Electrophysiological effects of Vasoactive Intestinal Peptide in rabbit atrium: A modulation of acetylcholine activity

Vasoactive Intestinal Peptide (VIP) is a 28-amino acid peptide partially co-secreted with acetylcholine (Ach) in the atrial tissue. We studied the electrophysiological effects of VIP and Ach in rabbit isolated right atrium by the microelectrode technique. After a 10-min superfusion with VIP, action potential duration at 90% of repolarization (APD(90)) was lengthened by 23% (P = 0.01) at the concentration of 10(-8) M (n = 10), by 22% (P = 0.004) at 10(-7) M (n = 10) and by 33% (P = 0.03) at 2 x 10(-7) M (n = 5). To explain this APD(90) lengthening, we performed 10 other experiments with VIP 10(-7) M, including five preparations pretreated with verapamil (10(-6) M) for 20 min. In the five preparations not pretreated, APD(90), was increased by 27% (P=0.04) after 10 min but remained unchanged in those previously exposed to verapamil, suggesting that VIP is a calcium current activator.
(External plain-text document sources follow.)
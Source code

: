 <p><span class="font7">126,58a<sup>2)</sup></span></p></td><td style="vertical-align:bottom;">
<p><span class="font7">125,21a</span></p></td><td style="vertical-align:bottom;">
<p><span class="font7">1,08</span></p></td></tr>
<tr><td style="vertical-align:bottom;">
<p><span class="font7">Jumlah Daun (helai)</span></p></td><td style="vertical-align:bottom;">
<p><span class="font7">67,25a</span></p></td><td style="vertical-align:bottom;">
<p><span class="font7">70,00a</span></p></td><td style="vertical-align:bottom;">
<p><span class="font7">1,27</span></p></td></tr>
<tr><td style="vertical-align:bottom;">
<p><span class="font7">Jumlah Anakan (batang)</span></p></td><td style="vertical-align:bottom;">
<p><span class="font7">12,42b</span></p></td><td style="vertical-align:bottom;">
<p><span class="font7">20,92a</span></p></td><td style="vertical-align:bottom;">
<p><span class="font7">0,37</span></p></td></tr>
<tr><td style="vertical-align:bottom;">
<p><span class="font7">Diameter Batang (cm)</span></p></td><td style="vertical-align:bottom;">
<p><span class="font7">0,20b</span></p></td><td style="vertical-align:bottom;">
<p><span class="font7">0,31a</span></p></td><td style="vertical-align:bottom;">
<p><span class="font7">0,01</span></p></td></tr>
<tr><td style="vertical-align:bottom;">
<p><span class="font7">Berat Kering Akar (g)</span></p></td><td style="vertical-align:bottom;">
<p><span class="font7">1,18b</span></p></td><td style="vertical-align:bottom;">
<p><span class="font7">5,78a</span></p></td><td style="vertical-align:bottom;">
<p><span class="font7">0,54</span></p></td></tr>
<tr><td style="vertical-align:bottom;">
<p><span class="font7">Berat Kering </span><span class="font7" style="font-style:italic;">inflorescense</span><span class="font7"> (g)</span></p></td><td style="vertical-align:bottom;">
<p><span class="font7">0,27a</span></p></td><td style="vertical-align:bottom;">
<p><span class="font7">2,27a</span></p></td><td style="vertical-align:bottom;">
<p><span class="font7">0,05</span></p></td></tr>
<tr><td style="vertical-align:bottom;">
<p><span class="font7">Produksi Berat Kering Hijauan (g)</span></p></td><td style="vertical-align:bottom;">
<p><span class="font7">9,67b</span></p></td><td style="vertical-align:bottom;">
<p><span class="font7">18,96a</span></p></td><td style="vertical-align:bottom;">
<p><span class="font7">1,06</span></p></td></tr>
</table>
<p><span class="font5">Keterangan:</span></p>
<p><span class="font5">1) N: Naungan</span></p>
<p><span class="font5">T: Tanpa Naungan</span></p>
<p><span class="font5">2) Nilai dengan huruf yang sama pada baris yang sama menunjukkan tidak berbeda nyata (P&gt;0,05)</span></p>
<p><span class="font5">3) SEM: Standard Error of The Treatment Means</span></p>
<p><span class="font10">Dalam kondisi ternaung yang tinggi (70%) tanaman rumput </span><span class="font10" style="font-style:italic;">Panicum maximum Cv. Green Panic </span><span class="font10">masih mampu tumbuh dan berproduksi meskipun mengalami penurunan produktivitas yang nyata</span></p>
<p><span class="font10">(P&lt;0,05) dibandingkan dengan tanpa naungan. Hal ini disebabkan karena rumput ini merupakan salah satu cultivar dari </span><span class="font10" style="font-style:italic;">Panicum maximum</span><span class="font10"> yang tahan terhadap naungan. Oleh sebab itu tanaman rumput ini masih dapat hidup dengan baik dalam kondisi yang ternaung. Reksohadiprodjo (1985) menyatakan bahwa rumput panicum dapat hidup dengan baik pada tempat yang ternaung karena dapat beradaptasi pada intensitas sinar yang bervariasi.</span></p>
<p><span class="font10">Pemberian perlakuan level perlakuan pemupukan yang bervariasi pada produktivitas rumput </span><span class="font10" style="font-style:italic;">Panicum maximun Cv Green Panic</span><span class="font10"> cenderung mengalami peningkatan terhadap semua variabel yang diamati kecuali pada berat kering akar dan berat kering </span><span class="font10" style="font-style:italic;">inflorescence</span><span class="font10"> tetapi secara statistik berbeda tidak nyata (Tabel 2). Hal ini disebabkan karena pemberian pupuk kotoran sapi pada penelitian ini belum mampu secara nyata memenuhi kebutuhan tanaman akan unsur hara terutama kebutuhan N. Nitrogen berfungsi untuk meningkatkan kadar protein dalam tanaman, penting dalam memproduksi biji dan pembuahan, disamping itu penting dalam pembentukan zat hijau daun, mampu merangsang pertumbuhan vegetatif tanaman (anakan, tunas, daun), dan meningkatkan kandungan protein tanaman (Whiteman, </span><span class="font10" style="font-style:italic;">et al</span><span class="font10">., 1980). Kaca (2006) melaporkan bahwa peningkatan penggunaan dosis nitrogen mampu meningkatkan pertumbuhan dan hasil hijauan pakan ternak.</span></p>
Ach (1.4 x 10(-5) M) was superfused in five other experiments and we observed a 31% decrease in APD(90) (P = 0.04) at 10 min. After washout, we simultaneously perfused, on the same preparations, Ach (same concentration) and VIP (10(-7) M) for 10 min. The decrease in APD(90) (19%) was no longer significant. VIP (2 x 10(-7) M) lengthened cellular effective refractory periods (ERP) by 26% (P = 0.04) after 10 min (n = 5), whereas Ach (1.4 x 10(-5) M) decreased ERP by 33% (P = 0.04) at 10 min (n = 5). In conclusion, VIP lengthens atrial APD(90), which may be the result of calcium current activation. In addition, VIP could modulate Ach activity in limiting APD(90) shortening in the presence of Ach and because of its opposite effect on atrial ERP. Therefore, VIP could be involved in the control of vagal atrial arrhythmias. (C) 1997 Academic Press Limited.